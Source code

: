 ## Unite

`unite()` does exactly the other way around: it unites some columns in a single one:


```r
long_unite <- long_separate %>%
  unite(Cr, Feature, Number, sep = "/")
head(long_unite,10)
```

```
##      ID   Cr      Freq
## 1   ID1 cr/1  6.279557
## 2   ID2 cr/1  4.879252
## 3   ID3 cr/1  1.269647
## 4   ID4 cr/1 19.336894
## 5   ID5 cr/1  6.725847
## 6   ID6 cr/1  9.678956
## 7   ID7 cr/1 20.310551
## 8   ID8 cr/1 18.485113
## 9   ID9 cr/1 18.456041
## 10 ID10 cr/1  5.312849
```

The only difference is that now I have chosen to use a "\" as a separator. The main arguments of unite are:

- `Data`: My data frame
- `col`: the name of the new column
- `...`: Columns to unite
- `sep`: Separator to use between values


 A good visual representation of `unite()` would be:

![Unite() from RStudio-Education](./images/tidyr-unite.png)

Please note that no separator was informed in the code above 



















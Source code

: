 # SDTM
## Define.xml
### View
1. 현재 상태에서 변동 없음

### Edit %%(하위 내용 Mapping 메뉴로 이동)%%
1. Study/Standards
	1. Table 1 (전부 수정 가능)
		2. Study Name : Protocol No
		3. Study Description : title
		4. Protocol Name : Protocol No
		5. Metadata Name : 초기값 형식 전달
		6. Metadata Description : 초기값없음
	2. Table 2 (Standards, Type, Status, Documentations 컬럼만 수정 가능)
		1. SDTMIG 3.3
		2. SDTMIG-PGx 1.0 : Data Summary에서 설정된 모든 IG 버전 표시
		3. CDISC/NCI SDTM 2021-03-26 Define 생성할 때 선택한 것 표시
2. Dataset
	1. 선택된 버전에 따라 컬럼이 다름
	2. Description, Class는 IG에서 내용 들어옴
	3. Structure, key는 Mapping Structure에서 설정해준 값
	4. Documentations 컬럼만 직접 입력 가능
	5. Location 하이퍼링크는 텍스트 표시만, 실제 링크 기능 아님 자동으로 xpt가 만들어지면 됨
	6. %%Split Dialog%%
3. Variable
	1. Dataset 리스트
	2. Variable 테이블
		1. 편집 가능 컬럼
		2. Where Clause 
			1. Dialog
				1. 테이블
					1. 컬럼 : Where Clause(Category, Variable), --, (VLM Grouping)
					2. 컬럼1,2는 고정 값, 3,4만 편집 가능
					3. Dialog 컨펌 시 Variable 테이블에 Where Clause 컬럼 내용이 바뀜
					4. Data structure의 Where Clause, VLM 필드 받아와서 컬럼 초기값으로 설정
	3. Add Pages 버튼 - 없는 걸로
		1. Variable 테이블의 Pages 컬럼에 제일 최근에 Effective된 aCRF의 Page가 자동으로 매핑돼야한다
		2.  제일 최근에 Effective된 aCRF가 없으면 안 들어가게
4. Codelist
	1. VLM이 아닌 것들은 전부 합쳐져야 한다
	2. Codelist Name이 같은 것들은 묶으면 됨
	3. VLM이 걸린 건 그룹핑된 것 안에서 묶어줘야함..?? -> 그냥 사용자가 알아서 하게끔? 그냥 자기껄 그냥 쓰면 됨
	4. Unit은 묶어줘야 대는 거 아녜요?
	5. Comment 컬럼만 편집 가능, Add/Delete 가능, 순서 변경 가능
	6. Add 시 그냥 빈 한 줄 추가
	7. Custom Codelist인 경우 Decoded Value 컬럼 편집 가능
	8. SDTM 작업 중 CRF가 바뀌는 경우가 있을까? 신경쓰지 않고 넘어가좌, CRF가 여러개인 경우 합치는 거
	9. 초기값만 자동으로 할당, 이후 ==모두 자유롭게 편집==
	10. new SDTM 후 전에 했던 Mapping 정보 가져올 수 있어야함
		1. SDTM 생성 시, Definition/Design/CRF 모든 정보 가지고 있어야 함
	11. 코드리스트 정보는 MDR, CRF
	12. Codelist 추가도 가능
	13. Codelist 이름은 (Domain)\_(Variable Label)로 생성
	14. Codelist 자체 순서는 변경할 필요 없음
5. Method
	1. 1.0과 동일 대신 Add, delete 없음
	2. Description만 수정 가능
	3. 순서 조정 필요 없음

_What to do_. Using the records above, report each line that contains the word "Effective된" by copying it.

_Response_.
		1. Variable 테이블의 Pages 컬럼에 제일 최근에 Effective된 aCRF의 Page가 자동으로 매핑돼야한다
		2.  제일 최근에 Effective된 aCRF가 없으면 안 들어가게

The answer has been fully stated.